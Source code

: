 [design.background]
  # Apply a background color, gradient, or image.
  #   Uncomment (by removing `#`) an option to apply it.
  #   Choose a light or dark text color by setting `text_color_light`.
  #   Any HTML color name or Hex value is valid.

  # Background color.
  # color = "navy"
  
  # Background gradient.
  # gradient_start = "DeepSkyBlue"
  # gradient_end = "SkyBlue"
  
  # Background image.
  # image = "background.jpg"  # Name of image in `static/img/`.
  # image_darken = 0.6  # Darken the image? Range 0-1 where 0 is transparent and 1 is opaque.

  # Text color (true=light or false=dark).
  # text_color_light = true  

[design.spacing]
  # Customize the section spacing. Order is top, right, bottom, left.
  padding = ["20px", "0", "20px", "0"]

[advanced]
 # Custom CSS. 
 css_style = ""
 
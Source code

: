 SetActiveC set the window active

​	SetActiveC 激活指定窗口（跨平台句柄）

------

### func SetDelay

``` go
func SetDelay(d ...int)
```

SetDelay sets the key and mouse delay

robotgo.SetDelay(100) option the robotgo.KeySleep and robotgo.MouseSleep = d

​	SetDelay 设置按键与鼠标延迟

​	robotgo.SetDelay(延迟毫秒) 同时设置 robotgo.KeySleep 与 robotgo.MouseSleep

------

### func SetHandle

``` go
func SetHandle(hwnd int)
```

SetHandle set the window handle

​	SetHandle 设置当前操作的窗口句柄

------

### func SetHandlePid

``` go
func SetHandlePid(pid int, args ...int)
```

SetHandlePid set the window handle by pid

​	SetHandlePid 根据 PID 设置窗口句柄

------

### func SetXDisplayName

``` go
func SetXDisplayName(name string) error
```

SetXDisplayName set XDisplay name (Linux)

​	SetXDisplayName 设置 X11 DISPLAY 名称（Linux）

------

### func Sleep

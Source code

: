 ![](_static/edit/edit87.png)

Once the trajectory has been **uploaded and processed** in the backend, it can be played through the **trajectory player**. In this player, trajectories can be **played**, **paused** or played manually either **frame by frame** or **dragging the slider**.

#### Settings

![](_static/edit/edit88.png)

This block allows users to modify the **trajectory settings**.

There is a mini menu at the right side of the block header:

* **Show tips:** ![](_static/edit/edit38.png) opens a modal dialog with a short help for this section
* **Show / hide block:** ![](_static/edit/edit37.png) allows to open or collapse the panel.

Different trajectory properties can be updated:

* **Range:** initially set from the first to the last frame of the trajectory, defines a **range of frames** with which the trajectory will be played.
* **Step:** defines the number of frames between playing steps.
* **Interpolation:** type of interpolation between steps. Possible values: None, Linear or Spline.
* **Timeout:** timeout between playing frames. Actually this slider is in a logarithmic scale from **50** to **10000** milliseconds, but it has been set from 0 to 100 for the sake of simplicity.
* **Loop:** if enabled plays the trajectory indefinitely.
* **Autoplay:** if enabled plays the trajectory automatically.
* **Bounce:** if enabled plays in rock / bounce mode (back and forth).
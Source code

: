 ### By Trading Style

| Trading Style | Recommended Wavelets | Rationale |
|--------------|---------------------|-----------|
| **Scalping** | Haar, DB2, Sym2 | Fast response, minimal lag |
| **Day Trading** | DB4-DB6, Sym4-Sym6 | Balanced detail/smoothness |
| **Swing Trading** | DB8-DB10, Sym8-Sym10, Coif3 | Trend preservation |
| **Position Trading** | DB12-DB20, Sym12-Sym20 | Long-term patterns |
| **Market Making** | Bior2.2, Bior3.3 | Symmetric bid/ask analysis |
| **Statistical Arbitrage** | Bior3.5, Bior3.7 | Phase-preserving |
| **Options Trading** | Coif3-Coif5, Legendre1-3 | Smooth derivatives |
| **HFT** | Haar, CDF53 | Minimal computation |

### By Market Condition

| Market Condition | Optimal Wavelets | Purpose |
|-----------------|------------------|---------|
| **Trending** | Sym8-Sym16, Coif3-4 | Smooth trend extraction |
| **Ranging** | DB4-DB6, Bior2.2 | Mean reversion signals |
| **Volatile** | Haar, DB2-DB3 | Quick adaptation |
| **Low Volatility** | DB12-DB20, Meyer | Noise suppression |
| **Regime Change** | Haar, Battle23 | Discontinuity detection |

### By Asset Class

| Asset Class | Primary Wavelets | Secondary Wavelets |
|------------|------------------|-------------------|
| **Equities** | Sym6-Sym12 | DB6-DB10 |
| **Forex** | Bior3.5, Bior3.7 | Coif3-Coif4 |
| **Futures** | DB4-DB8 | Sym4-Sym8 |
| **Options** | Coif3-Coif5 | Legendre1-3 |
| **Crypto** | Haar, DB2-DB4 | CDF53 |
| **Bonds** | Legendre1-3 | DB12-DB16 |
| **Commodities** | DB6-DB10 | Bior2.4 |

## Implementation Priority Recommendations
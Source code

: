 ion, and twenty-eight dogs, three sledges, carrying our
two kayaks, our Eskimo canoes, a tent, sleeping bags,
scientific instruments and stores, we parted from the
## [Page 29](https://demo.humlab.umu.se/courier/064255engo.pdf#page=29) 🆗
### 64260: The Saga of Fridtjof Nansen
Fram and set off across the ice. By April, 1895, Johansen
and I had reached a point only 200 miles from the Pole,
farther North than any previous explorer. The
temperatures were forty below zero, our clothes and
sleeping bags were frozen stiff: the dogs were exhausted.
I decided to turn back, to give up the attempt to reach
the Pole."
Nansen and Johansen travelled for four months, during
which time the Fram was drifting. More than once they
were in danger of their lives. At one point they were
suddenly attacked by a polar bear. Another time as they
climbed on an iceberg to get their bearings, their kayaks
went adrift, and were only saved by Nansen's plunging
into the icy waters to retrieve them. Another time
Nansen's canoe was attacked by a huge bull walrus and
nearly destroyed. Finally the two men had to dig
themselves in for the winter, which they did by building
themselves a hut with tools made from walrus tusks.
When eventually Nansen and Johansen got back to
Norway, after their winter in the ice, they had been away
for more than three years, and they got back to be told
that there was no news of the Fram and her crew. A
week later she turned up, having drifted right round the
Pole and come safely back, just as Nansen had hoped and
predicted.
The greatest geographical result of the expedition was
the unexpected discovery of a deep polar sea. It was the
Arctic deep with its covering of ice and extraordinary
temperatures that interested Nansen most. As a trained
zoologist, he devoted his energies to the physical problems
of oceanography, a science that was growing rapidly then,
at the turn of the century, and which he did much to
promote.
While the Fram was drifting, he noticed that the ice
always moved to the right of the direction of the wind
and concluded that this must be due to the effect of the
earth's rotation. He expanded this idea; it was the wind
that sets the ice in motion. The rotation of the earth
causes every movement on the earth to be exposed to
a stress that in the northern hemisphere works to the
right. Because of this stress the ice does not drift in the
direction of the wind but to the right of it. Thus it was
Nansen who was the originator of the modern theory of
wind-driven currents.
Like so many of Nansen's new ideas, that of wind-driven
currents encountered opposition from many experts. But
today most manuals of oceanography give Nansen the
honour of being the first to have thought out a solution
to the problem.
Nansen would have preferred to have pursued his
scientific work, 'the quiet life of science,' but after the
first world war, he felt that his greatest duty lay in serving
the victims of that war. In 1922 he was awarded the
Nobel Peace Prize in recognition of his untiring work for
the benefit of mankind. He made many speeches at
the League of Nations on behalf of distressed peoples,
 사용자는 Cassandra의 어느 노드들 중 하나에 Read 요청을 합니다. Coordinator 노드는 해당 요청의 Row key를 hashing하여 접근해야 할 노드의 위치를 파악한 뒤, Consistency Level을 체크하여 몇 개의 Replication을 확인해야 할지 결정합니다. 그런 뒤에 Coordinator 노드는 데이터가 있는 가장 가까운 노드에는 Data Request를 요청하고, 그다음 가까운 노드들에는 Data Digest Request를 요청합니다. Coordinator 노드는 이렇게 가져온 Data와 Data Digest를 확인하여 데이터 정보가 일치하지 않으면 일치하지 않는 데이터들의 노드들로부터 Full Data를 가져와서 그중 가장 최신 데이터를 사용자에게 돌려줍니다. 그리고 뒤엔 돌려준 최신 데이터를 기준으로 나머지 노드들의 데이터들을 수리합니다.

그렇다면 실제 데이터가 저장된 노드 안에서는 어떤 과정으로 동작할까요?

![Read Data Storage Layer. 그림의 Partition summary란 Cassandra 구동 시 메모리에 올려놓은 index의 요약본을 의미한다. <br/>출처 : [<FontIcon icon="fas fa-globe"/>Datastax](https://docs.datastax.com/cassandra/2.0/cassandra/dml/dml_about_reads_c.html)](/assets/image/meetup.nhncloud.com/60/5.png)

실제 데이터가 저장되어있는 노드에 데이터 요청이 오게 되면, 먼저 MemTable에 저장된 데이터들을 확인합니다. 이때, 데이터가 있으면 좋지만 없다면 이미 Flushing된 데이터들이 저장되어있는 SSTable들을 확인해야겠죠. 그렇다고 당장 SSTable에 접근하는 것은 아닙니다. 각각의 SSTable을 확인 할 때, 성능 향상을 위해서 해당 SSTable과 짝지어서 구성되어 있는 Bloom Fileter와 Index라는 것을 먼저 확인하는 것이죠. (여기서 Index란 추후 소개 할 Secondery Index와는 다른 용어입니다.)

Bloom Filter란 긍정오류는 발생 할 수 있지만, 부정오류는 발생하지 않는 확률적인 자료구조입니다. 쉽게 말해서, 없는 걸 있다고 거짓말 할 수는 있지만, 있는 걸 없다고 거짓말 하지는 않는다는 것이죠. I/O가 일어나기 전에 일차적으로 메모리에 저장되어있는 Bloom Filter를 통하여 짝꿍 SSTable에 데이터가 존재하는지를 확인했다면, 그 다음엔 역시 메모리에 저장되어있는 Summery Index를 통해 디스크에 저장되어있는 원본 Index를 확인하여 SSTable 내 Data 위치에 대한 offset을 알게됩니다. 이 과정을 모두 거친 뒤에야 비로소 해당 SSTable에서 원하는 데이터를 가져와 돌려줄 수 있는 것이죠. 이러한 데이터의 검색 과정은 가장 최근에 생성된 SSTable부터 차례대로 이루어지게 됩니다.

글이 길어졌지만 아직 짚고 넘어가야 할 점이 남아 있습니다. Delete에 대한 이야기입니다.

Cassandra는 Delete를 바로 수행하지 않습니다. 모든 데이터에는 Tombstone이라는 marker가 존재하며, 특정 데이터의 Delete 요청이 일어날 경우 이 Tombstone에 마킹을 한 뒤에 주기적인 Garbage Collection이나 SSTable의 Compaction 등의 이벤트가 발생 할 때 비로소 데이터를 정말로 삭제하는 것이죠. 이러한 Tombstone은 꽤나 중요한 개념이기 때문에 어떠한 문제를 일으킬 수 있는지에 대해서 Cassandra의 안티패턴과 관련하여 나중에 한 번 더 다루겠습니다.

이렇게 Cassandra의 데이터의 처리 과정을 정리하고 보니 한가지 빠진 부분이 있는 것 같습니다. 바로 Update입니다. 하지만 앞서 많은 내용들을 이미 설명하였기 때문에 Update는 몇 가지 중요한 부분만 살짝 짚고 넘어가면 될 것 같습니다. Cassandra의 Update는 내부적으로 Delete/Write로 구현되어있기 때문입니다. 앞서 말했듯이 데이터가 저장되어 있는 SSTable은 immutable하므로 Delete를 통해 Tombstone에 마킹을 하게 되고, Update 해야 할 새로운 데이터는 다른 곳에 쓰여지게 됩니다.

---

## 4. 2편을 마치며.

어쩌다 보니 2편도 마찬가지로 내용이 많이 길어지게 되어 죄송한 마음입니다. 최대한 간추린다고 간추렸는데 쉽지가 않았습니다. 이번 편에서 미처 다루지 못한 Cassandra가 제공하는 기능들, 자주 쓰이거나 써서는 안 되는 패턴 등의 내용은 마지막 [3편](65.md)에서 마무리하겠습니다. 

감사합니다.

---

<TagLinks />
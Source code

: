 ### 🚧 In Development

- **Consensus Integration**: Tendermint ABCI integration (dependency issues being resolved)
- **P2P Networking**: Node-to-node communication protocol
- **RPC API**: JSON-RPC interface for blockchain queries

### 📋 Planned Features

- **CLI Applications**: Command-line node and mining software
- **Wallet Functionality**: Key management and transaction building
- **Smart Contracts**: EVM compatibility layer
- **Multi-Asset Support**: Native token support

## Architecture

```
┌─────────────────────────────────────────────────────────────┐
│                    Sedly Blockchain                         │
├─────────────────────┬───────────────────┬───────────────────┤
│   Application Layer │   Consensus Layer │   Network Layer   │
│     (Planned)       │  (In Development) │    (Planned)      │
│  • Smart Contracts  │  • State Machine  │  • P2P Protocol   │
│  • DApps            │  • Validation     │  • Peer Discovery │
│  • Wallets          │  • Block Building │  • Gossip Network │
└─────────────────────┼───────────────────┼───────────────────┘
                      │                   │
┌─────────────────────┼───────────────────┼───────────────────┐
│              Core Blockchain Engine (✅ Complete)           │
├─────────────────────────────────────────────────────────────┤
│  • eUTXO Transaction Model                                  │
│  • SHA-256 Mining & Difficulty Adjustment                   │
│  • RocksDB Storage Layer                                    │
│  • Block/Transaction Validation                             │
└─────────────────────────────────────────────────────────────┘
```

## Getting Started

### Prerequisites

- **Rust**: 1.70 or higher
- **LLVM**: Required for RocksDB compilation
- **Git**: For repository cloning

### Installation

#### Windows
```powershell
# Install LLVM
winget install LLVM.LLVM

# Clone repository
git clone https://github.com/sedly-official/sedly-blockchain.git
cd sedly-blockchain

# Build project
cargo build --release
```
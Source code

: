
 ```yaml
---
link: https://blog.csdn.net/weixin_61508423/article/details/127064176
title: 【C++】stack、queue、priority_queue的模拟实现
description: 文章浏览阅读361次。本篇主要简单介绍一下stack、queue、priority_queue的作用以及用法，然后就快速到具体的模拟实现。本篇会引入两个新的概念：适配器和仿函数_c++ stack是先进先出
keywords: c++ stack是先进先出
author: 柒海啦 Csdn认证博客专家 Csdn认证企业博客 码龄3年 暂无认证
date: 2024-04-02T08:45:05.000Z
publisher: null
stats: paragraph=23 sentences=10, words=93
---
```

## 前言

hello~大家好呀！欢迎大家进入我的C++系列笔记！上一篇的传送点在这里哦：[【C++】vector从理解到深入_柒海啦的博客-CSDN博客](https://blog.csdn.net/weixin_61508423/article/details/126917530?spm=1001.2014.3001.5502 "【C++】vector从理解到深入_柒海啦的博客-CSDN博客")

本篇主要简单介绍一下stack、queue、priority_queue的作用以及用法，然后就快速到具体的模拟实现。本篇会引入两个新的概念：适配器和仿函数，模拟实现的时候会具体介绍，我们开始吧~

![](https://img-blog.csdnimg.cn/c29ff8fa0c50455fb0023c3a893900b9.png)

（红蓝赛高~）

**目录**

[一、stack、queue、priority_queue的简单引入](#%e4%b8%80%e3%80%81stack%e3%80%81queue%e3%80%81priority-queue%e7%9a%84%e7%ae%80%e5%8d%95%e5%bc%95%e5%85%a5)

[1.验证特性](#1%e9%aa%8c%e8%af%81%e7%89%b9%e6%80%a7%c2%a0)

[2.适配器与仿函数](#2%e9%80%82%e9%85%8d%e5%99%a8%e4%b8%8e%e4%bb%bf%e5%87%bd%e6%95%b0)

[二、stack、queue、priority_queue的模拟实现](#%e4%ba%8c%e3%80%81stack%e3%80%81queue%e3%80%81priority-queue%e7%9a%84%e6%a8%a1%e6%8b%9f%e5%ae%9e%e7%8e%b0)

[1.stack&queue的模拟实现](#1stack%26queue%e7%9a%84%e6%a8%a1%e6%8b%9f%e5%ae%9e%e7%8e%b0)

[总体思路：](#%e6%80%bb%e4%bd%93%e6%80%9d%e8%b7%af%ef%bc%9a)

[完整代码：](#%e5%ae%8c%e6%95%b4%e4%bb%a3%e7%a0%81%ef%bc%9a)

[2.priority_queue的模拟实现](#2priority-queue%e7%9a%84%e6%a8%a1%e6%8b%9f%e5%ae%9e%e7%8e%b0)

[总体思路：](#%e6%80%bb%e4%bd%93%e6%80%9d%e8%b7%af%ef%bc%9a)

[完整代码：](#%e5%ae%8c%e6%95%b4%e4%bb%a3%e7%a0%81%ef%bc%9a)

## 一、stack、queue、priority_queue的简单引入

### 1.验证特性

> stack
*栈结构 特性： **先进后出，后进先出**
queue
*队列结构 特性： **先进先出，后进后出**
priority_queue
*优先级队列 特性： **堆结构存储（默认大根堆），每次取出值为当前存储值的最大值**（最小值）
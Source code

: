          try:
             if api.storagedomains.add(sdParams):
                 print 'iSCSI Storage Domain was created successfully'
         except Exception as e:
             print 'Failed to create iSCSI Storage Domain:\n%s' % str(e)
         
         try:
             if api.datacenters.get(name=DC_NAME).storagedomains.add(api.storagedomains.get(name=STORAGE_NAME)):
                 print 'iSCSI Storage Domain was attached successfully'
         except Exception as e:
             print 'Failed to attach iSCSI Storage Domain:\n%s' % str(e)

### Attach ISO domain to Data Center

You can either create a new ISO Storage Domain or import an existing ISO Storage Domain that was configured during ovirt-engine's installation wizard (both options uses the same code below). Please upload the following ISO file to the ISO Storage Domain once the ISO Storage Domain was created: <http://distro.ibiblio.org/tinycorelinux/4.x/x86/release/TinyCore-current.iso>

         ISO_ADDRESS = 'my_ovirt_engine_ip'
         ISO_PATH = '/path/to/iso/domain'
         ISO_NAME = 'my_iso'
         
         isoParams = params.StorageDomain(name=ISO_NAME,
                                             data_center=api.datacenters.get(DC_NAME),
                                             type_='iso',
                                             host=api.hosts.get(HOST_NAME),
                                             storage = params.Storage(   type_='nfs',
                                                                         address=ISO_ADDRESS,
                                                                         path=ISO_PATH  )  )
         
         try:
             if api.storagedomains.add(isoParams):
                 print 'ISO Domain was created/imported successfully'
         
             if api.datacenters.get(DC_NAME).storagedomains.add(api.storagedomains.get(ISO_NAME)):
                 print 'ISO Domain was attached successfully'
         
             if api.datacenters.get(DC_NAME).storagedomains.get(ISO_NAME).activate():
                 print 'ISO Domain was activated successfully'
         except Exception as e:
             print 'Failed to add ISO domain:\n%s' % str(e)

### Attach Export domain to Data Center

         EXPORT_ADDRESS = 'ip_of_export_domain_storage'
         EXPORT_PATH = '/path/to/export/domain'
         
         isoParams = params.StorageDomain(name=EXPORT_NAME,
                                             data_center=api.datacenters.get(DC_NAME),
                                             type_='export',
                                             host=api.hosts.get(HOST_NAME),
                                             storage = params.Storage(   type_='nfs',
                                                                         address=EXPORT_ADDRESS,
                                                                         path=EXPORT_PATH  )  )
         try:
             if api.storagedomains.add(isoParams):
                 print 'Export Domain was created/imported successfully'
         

· · · · ·

• _INSTRUCTIONS FOR THE TASK_:
Your task for the entries above: copy exactly the span starting with the line with "Legendre1-3 | DB12-DB16 |" and going on through the line with "Fram and set", both lines included, and nothing else.

• _RESPONSE FOR THIS EXERCISE_:
| **Bonds** | Legendre1-3 | DB12-DB16 |
| **Commodities** | DB6-DB10 | Bior2.4 |

## Implementation Priority Recommendations
Source code

: ion, and twenty-eight dogs, three sledges, carrying our
two kayaks, our Eskimo canoes, a tent, sleeping bags,
scientific instruments and stores, we parted from the
## [Page 29](https://demo.humlab.umu.se/courier/064255engo.pdf#page=29) 🆗
### 64260: The Saga of Fridtjof Nansen
Fram and set off across the ice. By April, 1895, Johansen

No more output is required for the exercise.